>>>>
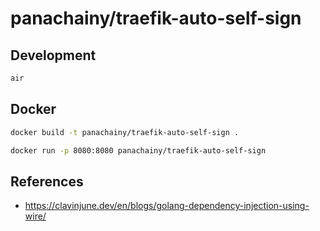 # panachainy/traefik-auto-self-sign

## Development

```sh
air
```

## Docker

```sh
docker build -t panachainy/traefik-auto-self-sign .
```

```sh
docker run -p 8080:8080 panachainy/traefik-auto-self-sign
```

## References

- https://clavinjune.dev/en/blogs/golang-dependency-injection-using-wire/
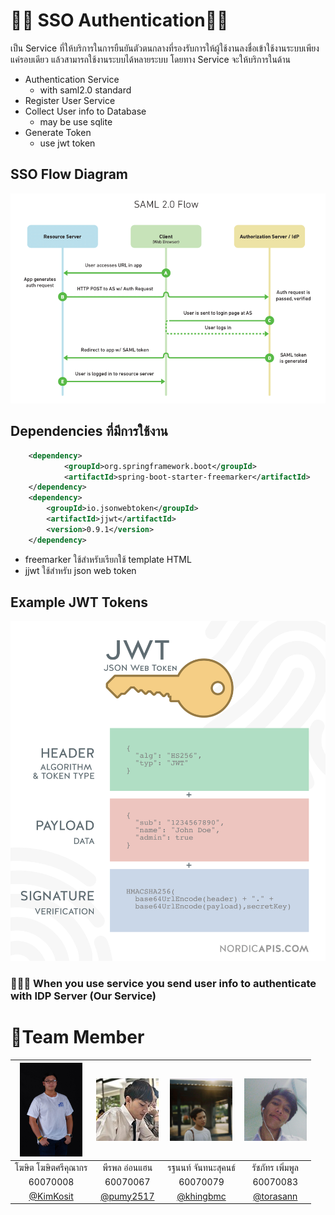 # 🤛🏾 SSO Authentication🤜🏾

เป็น Service ที่ให้บริการในการยืนยันตัวตนกลางที่รองรับการให้ผู้ใช้งานลงชื่อเข้าใช้งานระบบเพียงแค่รอบเดียว แล้วสามารถใช้งานระบบได้หลายระบบ โดยทาง Service จะให้บริการในด้าน 
  - Authentication Service
    - with saml2.0 standard
  - Register User Service
  - Collect User info to Database
    - may be use sqlite
  - Generate Token
    - use jwt token

## SSO Flow Diagram
![SSoFlowDiagram](/resource/saml2.0.png)



## Dependencies ที่มีการใช้งาน

```xml
    <dependency>
            <groupId>org.springframework.boot</groupId>
            <artifactId>spring-boot-starter-freemarker</artifactId>
    </dependency>
    <dependency>
        <groupId>io.jsonwebtoken</groupId>
        <artifactId>jjwt</artifactId>
        <version>0.9.1</version>
    </dependency>
```
- freemarker ใช้สำหรับเรียกใช้ template HTML
- jjwt ใช้สำหรับ json web token
## Example JWT Tokens

![SSoFlowDiagram](/resource/jwt.png)

### 💁🏻‍♂️ When you use service you send user info to authenticate with IDP Server (Our Service)

# 👥Team Member

|<a href="https://github.com/KimKosit"><img src="resource/kim.jpg" width="100px"></a>  |<a href="https://github.com/pumy2517"><img src="resource/fluke.jpg" width="100px"></a>  |<a href="https://github.com/khingbmc"><img src="resource/khing.jpg" width="100px"></a>  | <a href="https://github.com/torasann"><img src="resource/tor.jpg" width="100px"></a>  |
| :-: | :-: | :-: | :-: |
| โฆษิต โฆษิตศรีคุณากร |พีรพล อ่อนแฮน |รฐนนท์ จันทนะสุคนธ์|รัชภัทร เพิ่มพูล
|60070008 |      60070067      |      60070079      | 60070083|
|    [@KimKosit](https://github.com/KimKosit)    |     [@pumy2517](https://github.com/pumy2517)     |     [@khingbmc](https://github.com/khingbmc)     | [@torasann](https://github.com/torasann) |




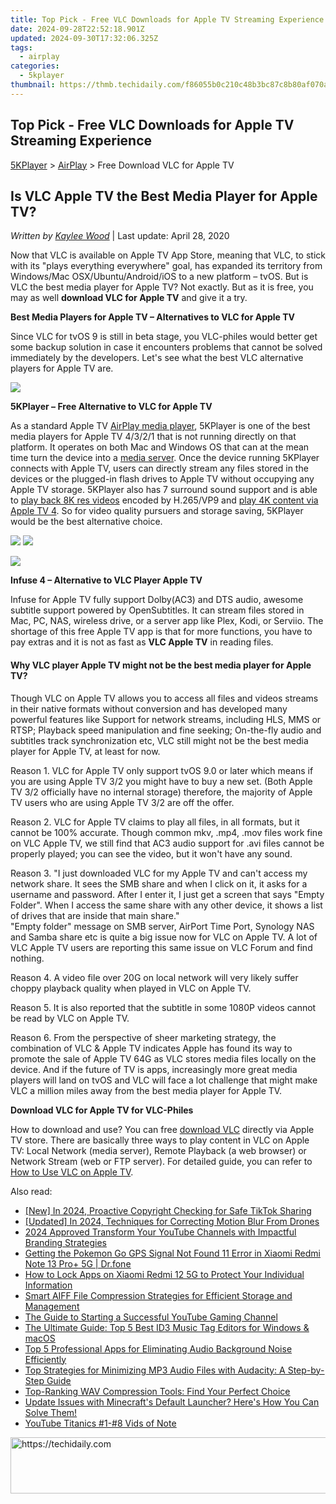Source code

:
 ```yaml
---
title: Top Pick - Free VLC Downloads for Apple TV Streaming Experience
date: 2024-09-28T22:52:18.901Z
updated: 2024-09-30T17:32:06.325Z
tags:
  - airplay
categories:
  - 5kplayer
thumbnail: https://thmb.techidaily.com/f86055b0c210c48b3bc87c8b80af070af1138eb8ba02388288320b33c5951f16.jpeg
---
```


## Top Pick - Free VLC Downloads for Apple TV Streaming Experience

[5KPlayer](https://tools.techidaily.com/5kplayer/products/) \> [AirPlay](https://tools.techidaily.com/5kplayer/airplay/) \> Free Download VLC for Apple TV 

## Is VLC Apple TV the Best Media Player for Apple TV?

 _Written by [Kaylee Wood](https://www.quora.com/profile/Amanda-Hu-21)_ | Last update: April 28, 2020

Now that VLC is available on Apple TV App Store, meaning that VLC, to stick with its "plays everything everywhere" goal, has expanded its territory from Windows/Mac OSX/Ubuntu/Android/iOS to a new platform – tvOS. But is VLC the best media player for Apple TV? Not exactly. But as it is free, you may as well **download VLC for Apple TV** and give it a try.

**Best Media Players for Apple TV – Alternatives to VLC for Apple TV**

Since VLC for tvOS 9 is still in beta stage, you VLC-philes would better get some backup solution in case it encounters problems that cannot be solved immediately by the developers. Let's see what the best VLC alternative players for Apple TV are.

![](https://www.5kplayer.com/airplay/img/5kp-vlc-appletv-zjy-001.png) 

**5KPlayer – Free Alternative to VLC for Apple TV**

As a standard Apple TV [AirPlay media player](https://tools.techidaily.com/5kplayer/airplay/), 5KPlayer is one of the best media players for Apple TV 4/3/2/1 that is not running directly on that platform. It operates on both Mac and Windows OS that can at the mean time turn the device into a [media server](https://tools.techidaily.com/5kplayer/airplay/). Once the device running 5KPlayer connects with Apple TV, users can directly stream any files stored in the devices or the plugged-in flash drives to Apple TV without occupying any Apple TV storage. 5KPlayer also has 7 surround sound support and is able to [play back 8K res videos](https://tools.techidaily.com/5kplayer/airplay/) encoded by H.265/VP9 and [play 4K content via Apple TV 4](https://tools.techidaily.com/5kplayer/airplay/). So for video quality pursuers and storage saving, 5KPlayer would be the best alternative choice.

[![](https://www.5kplayer.com/airplay/../button/freedownbackwin.png)](https://tools.techidaily.com/5kplayer/products/) [![](https://www.5kplayer.com/airplay/../button/freedownbackmac.png)](https://tools.techidaily.com/5kplayer/products/) 

![](https://www.5kplayer.com/airplay/img/5kp-vlc-appletv-zjy-002.jpg) 

**Infuse 4 – Alternative to VLC Player Apple TV**

Infuse for Apple TV fully support Dolby(AC3) and DTS audio, awesome subtitle support powered by OpenSubtitles. It can stream files stored in Mac, PC, NAS, wireless drive, or a server app like Plex, Kodi, or Serviio. The shortage of this free Apple TV app is that for more functions, you have to pay extras and it is not as fast as **VLC Apple TV** in reading files. 

#### **Why VLC player Apple TV might not be the best media player for Apple TV?**

Though VLC on Apple TV allows you to access all files and videos streams in their native formats without conversion and has developed many powerful features like Support for network streams, including HLS, MMS or RTSP; Playback speed manipulation and fine seeking; On-the-fly audio and subtitles track synchronization etc, VLC still might not be the best media player for Apple TV, at least for now.

Reason 1. VLC for Apple TV only support tvOS 9.0 or later which means if you are using Apple TV 3/2 you might have to buy a new set. (Both Apple TV 3/2 officially have no internal storage) therefore, the majority of Apple TV users who are using Apple TV 3/2 are off the offer.

Reason 2. VLC for Apple TV claims to play all files, in all formats, but it cannot be 100% accurate. Though common mkv, .mp4, .mov files work fine on VLC Apple TV, we still find that AC3 audio support for .avi files cannot be properly played; you can see the video, but it won't have any sound.

Reason 3. "I just downloaded VLC for my Apple TV and can't access my network share. It sees the SMB share and when I click on it, it asks for a username and password. After I enter it, I just get a screen that says "Empty Folder". When I access the same share with any other device, it shows a list of drives that are inside that main share."  
"Empty folder" message on SMB server, AirPort Time Port, Synology NAS and Samba share etc is quite a big issue now for VLC on Apple TV. A lot of VLC Apple TV users are reporting this same issue on VLC Forum and find nothing. 

Reason 4. A video file over 20G on local network will very likely suffer choppy playback quality when played in VLC on Apple TV.

Reason 5. It is also reported that the subtitle in some 1080P videos cannot be read by VLC on Apple TV. 

Reason 6. From the perspective of sheer marketing strategy, the combination of VLC & Apple TV indicates Apple has found its way to promote the sale of Apple TV 64G as VLC stores media files locally on the device. And if the future of TV is apps, increasingly more great media players will land on tvOS and VLC will face a lot challenge that might make VLC a million miles away from the best media player for Apple TV. 

**Download VLC for Apple TV for VLC-Philes**

How to download and use? You can free [download VLC](https://tools.techidaily.com/5kplayer/video-music-player/) directly via Apple TV store. There are basically three ways to play content in VLC on Apple TV: Local Network (media server), Remote Playback (a web browser) or Network Stream (web or FTP server). For detailed guide, you can refer to [How to Use VLC on Apple TV](http://www.cultofmac.com/406734/how-to-use-vlc-to-watch-any-video-on-apple-tv/).

<ins class="adsbygoogle"
     style="display:block"
     data-ad-format="autorelaxed"
     data-ad-client="ca-pub-7571918770474297"
     data-ad-slot="1223367746"></ins>

<ins class="adsbygoogle"
     style="display:block"
     data-ad-client="ca-pub-7571918770474297"
     data-ad-slot="8358498916"
     data-ad-format="auto"
     data-full-width-responsive="true"></ins>

<span class="atpl-alsoreadstyle">Also read:</span>
<div><ul>
<li><a href="https://tiktok-video-recordings.techidaily.com/new-in-2024-proactive-copyright-checking-for-safe-tiktok-sharing/"><u>[New] In 2024, Proactive Copyright Checking for Safe TikTok Sharing</u></a></li>
<li><a href="https://fox-direct.techidaily.com/updated-in-2024-techniques-for-correcting-motion-blur-from-drones/"><u>[Updated] In 2024, Techniques for Correcting Motion Blur From Drones</u></a></li>
<li><a href="https://youtube-webster.techidaily.com/approved-transform-your-youtube-channels-with-impactful-branding-strategies/"><u>2024 Approved Transform Your YouTube Channels with Impactful Branding Strategies</u></a></li>
<li><a href="https://android-location.techidaily.com/getting-the-pokemon-go-gps-signal-not-found-11-error-in-xiaomi-redmi-note-13-proplus-5g-drfone-by-drfone-virtual/"><u>Getting the Pokemon Go GPS Signal Not Found 11 Error in Xiaomi Redmi Note 13 Pro+ 5G | Dr.fone</u></a></li>
<li><a href="https://unlock-android.techidaily.com/how-to-lock-apps-on-xiaomi-redmi-12-5g-to-protect-your-individual-information-by-drfone-android/"><u>How to Lock Apps on Xiaomi Redmi 12 5G to Protect Your Individual Information</u></a></li>
<li><a href="https://media-tips.techidaily.com/smart-aiff-file-compression-strategies-for-efficient-storage-and-management/"><u>Smart AIFF File Compression Strategies for Efficient Storage and Management</u></a></li>
<li><a href="https://youtube-blog.techidaily.com/uide-to-starting-a-successful-youtube-gaming-channel/"><u>The Guide to Starting a Successful YouTube Gaming Channel</u></a></li>
<li><a href="https://media-tips.techidaily.com/the-ultimate-guide-top-5-best-id3-music-tag-editors-for-windows-and-macos/"><u>The Ultimate Guide: Top 5 Best ID3 Music Tag Editors for Windows & macOS</u></a></li>
<li><a href="https://media-tips.techidaily.com/top-5-professional-apps-for-eliminating-audio-background-noise-efficiently/"><u>Top 5 Professional Apps for Eliminating Audio Background Noise Efficiently</u></a></li>
<li><a href="https://media-tips.techidaily.com/top-strategies-for-minimizing-mp3-audio-files-with-audacity-a-step-by-step-guide/"><u>Top Strategies for Minimizing MP3 Audio Files with Audacity: A Step-by-Step Guide</u></a></li>
<li><a href="https://media-tips.techidaily.com/top-ranking-wav-compression-tools-find-your-perfect-choice/"><u>Top-Ranking WAV Compression Tools: Find Your Perfect Choice</u></a></li>
<li><a href="https://program-issues.techidaily.com/update-issues-with-minecrafts-default-launcher-heres-how-you-can-solve-them/"><u>Update Issues with Minecraft's Default Launcher? Here's How You Can Solve Them!</u></a></li>
<li><a href="https://facebook-video-content.techidaily.com/youtube-titanics-1-8-vids-of-note/"><u>YouTube Titanics #1-#8 Vids of Note</u></a></li>
</ul></div>

<!-- affiliate ads begin -->
<a href="https://aligracehair.sjv.io/c/5597632/2080333/19272" target="_top" id="2080333">
  <img src="//a.impactradius-go.com/display-ad/19272-2080333" border="0" alt="https://techidaily.com" width="728" height="90"/>
</a>
<img height="0" width="0" src="https://aligracehair.sjv.io/i/5597632/2080333/19272" style="position:absolute;visibility:hidden;" border="0" />
<!-- affiliate ads end -->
<<<<
(Task description) Write out word for word only the lines from the one with "A Step-by-Step Guide</u></a></li>" to the end of the material, both ends included.

(Problem solution)
<li><a href="https://media-tips.techidaily.com/top-strategies-for-minimizing-mp3-audio-files-with-audacity-a-step-by-step-guide/"><u>Top Strategies for Minimizing MP3 Audio Files with Audacity: A Step-by-Step Guide</u></a></li>
<li><a href="https://media-tips.techidaily.com/top-ranking-wav-compression-tools-find-your-perfect-choice/"><u>Top-Ranking WAV Compression Tools: Find Your Perfect Choice</u></a></li>
<li><a href="https://program-issues.techidaily.com/update-issues-with-minecrafts-default-launcher-heres-how-you-can-solve-them/"><u>Update Issues with Minecraft's Default Launcher? Here's How You Can Solve Them!</u></a></li>
<li><a href="https://facebook-video-content.techidaily.com/youtube-titanics-1-8-vids-of-note/"><u>YouTube Titanics #1-#8 Vids of Note</u></a></li>
</ul></div>

<!-- affiliate ads begin -->
<a href="https://aligracehair.sjv.io/c/5597632/2080333/19272" target="_top" id="2080333">
  <img src="//a.impactradius-go.com/display-ad/19272-2080333" border="0" alt="https://techidaily.com" width="728" height="90"/>
</a>
<img height="0" width="0" src="https://aligracehair.sjv.io/i/5597632/2080333/19272" style="position:absolute;visibility:hidden;" border="0" />
<!-- affiliate ads end -->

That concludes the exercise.